The Tubby Ticket-Finder and His Bakery

This is my construction paper kitchen design. We watched a holiday broadcast of the newer Charlie and the Chocolate Factory and I decided on the scheme of the German bakery where the tubby ticket-finder meets the press. It had cream walls and pale blue tiles. We only had this brown paper, so this picture isn't accurate. I don't want a yellow sink. But, it's fun anyway. The chance of finding affordable pale blue subway tile is low, so unless some comes rolling my way off the back of a truck on the freeway, it will be Home Depot white.
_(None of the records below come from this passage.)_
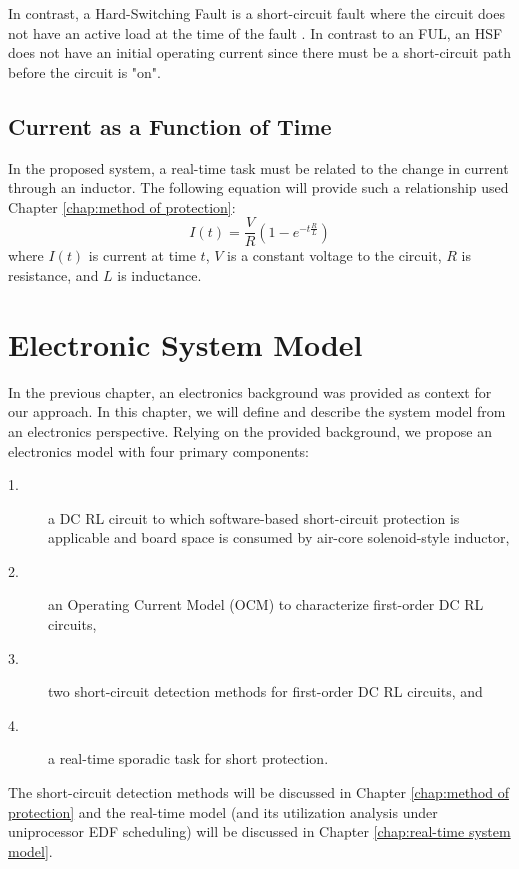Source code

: \documentclass[11pt,oneside]{report}
\begin{document}
    In contrast, a Hard-Switching Fault is a short-circuit fault where the circuit does not have an active load at the time of the fault \cite{hiSpeedProtection}. In contrast to an FUL, an HSF does not have an initial operating current since there must be a short-circuit path before the circuit is "on".
    
    \section*{Current as a Function of Time}
    In the proposed system, a real-time task must be related to the change in current through an inductor. The following equation will provide such a relationship used Chapter \ref{chap:method of protection}:
    \begin{equation}\label{eq:CurrentAtTime}
    I(t) = \frac{V}{R}(1-e^{-t \frac{R}{L}})
    \end{equation}
    where $I(t)$ is current at time $t$, $V$ is a constant voltage to the circuit, $R$ is resistance, and $L$ is inductance.
    \chapter{Electronic System Model}\label{chap:electronic system model}
    In the previous chapter, an electronics background was provided as context for our approach. In this chapter, we will define and describe the system model from an electronics perspective. Relying on the provided background, we propose an electronics model with four primary components:
    \begin{description}
    \item [1.] a DC RL circuit to which software-based short-circuit protection is applicable and board space is consumed by air-core solenoid-style inductor,
    \item [2.] an Operating Current Model (OCM) to characterize first-order DC RL circuits,
    \item [3.] two short-circuit detection methods for first-order DC RL circuits, and
    \item [4.] a real-time sporadic task for short protection.
    \end{description}
    
    The short-circuit detection methods will be discussed in Chapter \ref{chap:method of protection} and the real-time model (and its utilization analysis under uniprocessor EDF scheduling) will be discussed in Chapter \ref{chap:real-time system model}.
    
\end{document}
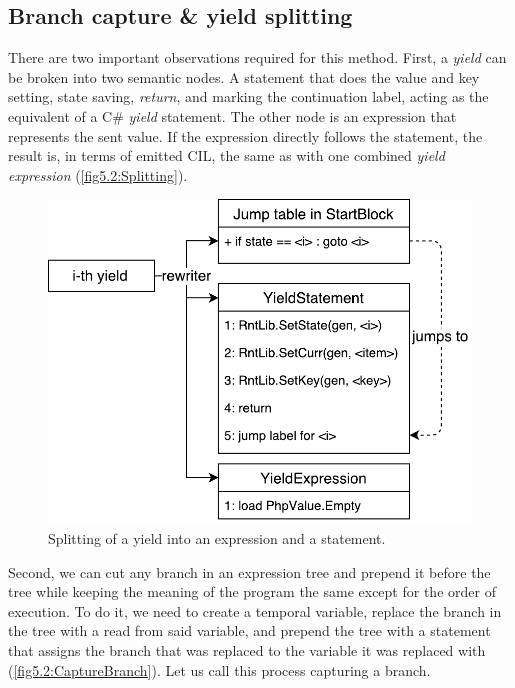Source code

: \subsection{Branch capture \& yield splitting}

There are two important observations required for this method. First, a \emph{yield} can be broken into two semantic nodes. A statement that does the value and key setting, state saving, \emph{return}, and marking the continuation label, acting as the equivalent of a C\# \emph{yield} statement. The other node is an expression that represents the sent value. If the expression directly follows the statement, the result is, in terms of emitted CIL, the same as with one combined \emph{yield expression} (\autoref{fig5.2:Splitting}). 


\begin{figure}[h]
	\centering	
	\includegraphics[scale=0.75]{../img/5_2_yieldSplitting}	
	\caption{Splitting of a yield into an expression and a statement.}
	\label{fig5.2:Splitting}
\end{figure}

Second, we can cut any branch in an expression tree and prepend it before the tree while keeping the meaning of the program the same except for the order of execution. To do it, we need to create a temporal variable, replace the branch in the tree with a read from said variable, and prepend the tree with a statement that assigns the branch that was replaced to the variable it was replaced with (\autoref{fig5.2:CaptureBranch}). Let us call this process capturing a branch.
Here is what we're really going to do, but in a more, dollar-store, version.

The Kitchen that Was

Dear Ralph's lonely blog,
I am sorry I abandoned you. Really, there was nothing to write about. Now there is. On impulse, the Sunday before New Year's we bashed the kitchen cabinets into nasty, dirty pieces, making them into the appropriate 4' x 4' sections for the trash truck guys. This is what was underneath, yuck. These pictures were before breaking off remaining rot, decay and plaster. Since we moved in, the only thing between us and the crawlspace and the exterior walls was 3' of clear packing tape that I used to bridge this hole around the pvc drainpipe. I'm amazed we didn't see rats more often.

Rat Poop Before Sweeping:














Hole in the Wall Where Sink Used to Be:














The golden-color floor material appeared to be vinyl, and came right up. It was lain over linoleum tiles that may have been early to the house. Neither of them extended into the business portion of the kitchen floor. There, under the current beige sheet vinyl, are glossy fake parquet vinyl tiles, which peel right up with the sheet, exposing beautiful but very sticky wood floors underneath.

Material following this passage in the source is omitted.